Le texte est court, les explications succinctes (Figure 3).
Thomas de Cantimpré rejoint Vincent de Beauvais quant à la classification de vitis : la vigne s’apparente plus à la catégorie frutex qu’arbor. Pour le reste, la diversité des variétés de vignes n’est pas mentionnée, et aucun nom n’est donné pour différencier des variétés. Le discours est orienté vers le produit de la vigne, sans pour autant développer un chapitre spécifique sur le raisin (uva) ou le vin (vinum), comme le font Vincent de Beauvais et Barthélemy l’Anglais. Si la variété de vitis n’est pas abordée, celle des vins est mentionnée en recourant à Palladius, avec deux grandes catégories fondamentales, le blanc et le rouge, et ensuite une déclinaison possible de produits en fonction des méthodes et des lieux de production : seuls sont mentionnés deux cas singuliers, exceptionnels, l’uva passa et le vin chypriote particulièrement puissant. Chez Thomas de Cantimpré, la question de la nomenclature des variétés de vigne est ignorée, alors qu’il dispose des mêmes sources que Vincent de Beauvais et Barthélemy l’Anglais.
Barthélemy l’Anglais
Barthélemy l’Anglais10 (frère franciscain né vers 1190 et mort après 1260) rédige le De proprietatibus rerum (écrit autour ou peu après 1240) dont le livre xvii (194 chapitres) est dédié au monde végétal. La vigne est traitée dans quatre chapitres : d’une part la plante proprement dite, vitis, dans deux chapitres (De vite au chapitre 176, et De vite agresti au chapitre 177), le vin, vinum (De vinea au chapitre 179), puis le raisin, uva (De uva au chapitre 180). En 1372, ce texte est traduit en français par Jean Corbechon, moine de l’ordre des Ermites de Saint-Augustin. Dans le chapitre intitulé De uva, un examen attentif du passage traitant de la diversité des variétés de raisins montre qu’entre le texte original en latin (Barthélemy l’Anglais, Edition de 2007, p. 246) et sa traduction en français (Henry 1996, 58) réalisée près de 130 ans plus tard, il existe un écart important (Figure 4).

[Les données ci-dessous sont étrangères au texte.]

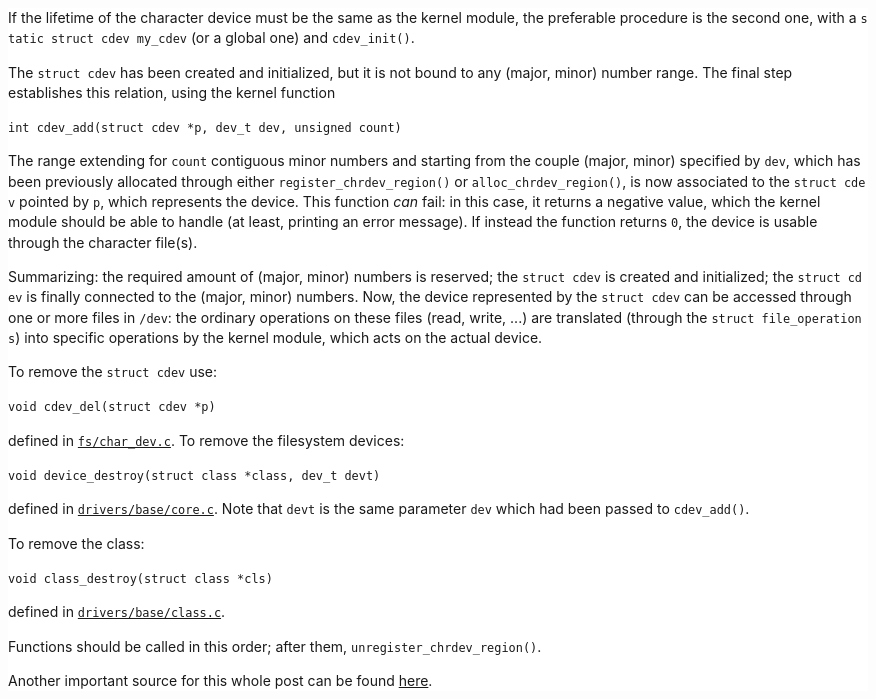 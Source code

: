 If the lifetime of the character device must be the same as the kernel module, the preferable procedure is the second one, with a `static struct cdev my_cdev` (or a global one) and `cdev_init()`.

The `struct cdev` has been created and initialized, but it is not bound to any (major, minor) number range. The final step establishes this relation, using the kernel function

    int cdev_add(struct cdev *p, dev_t dev, unsigned count)

The range extending for `count` contiguous minor numbers and starting from the couple (major, minor) specified by `dev`, which has been previously allocated through either `register_chrdev_region()` or `alloc_chrdev_region()`, is now associated to the `struct cdev` pointed by `p`, which represents the device. This function *can* fail: in this case, it returns a negative value, which the kernel module should be able to handle (at least, printing an error message). If instead the function returns `0`, the device is usable through the character file(s).

Summarizing: the required amount of (major, minor) numbers is reserved; the `struct cdev` is created and initialized; the `struct cdev` is finally connected to the (major, minor) numbers. Now, the device represented by the `struct cdev` can be accessed through one or more files in `/dev`: the ordinary operations on these files (read, write, ...) are translated (through the `struct file_operations`) into specific operations by the kernel module, which acts on the actual device.

To remove the `struct cdev` use:

    void cdev_del(struct cdev *p)

defined in [`fs/char_dev.c`][char_dev-c]. To remove the filesystem devices:

    void device_destroy(struct class *class, dev_t devt)

defined in [`drivers/base/core.c`][core-c]. Note that `devt` is the same parameter `dev` which had been passed to `cdev_add()`.

To remove the class:

    void class_destroy(struct class *cls)

defined in [`drivers/base/class.c`][class-c].

Functions should be called in this order; after them, `unregister_chrdev_region()`.

Another important source for this whole post can be found [here][source-4].



[rpi-rep]: https://github.com/rockyhotas/rpi_simple_driver_examples
[rpi-file1]: https://github.com/rockyhotas/rpi_simple_driver_examples/blob/main/02/dev_nr.c
[rpi-file2]: https://github.com/rockyhotas/rpi_simple_driver_examples/blob/main/03/read_write.c
[fs-h]: https://git.kernel.org/pub/scm/linux/kernel/git/torvalds/linux.git/tree/include/linux/fs.h
[cdev-def]: https://elixir.bootlin.com/linux/v5.10.63/source/include/linux/cdev.h#L14
[cdev-h]: https://git.kernel.org/pub/scm/linux/kernel/git/torvalds/linux.git/tree/include/linux/cdev.h
[char_dev-c]: https://git.kernel.org/pub/scm/linux/kernel/git/torvalds/linux.git/tree/fs/char_dev.c
[core-c]: https://git.kernel.org/pub/scm/linux/kernel/git/torvalds/linux.git/tree/drivers/base/core.c
[class-h]: https://git.kernel.org/pub/scm/linux/kernel/git/torvalds/linux.git/tree/include/linux/device/class.h
[class-c]: https://git.kernel.org/pub/scm/linux/kernel/git/torvalds/linux.git/tree/drivers/base/class.c
[source-1]: https://stackoverflow.com/q/55287522
[source-2]: https://www.makelinux.net/ldd3/chp-3-sect-4.shtml
[source-3]: https://stackoverflow.com/a/14588866
[source-4]: https://lwn.net/Articles/195805/
[register_chrdev-1]: https://git.kernel.org/pub/scm/linux/kernel/git/torvalds/linux.git/tree/fs/char_dev.c#n280
[variadic-function]: https://en.wikipedia.org/wiki/Variadic_function#In_C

La traduction de Jean Corbechon simplifie considérablement le texte original. Alors que Barthélemy l’Anglais vers 1230-1240 insiste sur la diversité des variétés de raisins (« multe sunt species », « sunt autem multe alie differentie uvarum que differunt ab invicem in sapore, in colore, in magnitudine et virtute ») en énumérant une liste de 12 noms avec des suppositions sur l’étymologie de ces noms, Jean Corbechon supprime ces détails, allège le texte et synthétise. On peut s’interroger sur la raison de l’omission totale de ce passage qui ne pose aucune difficulté pour un traducteur chevronné tel que Jean Corbechon (Ribémont 1999 ; Sodigné-Costes 1996). Serait-il possible que Jean Corbechon ait supprimé un passage qui lui semblait totalement hors-sol et douteux, ignorant la réalité de la plupart, voire de tous ces noms de vigne ? Cette hypothèse pourrait être corroborée par l’examen, dans cinq des très nombreuses copies du De proprietatibus rerum réalisées entre la fin du xiiie siècle et la fin du xve siècle, de la variabilité des graphies de plusieurs de ces noms de raisin, comme si les copistes avaient eu de la difficulté à lire, à comprendre et à transcrire plusieurs de ces termes techniques (Figure 5).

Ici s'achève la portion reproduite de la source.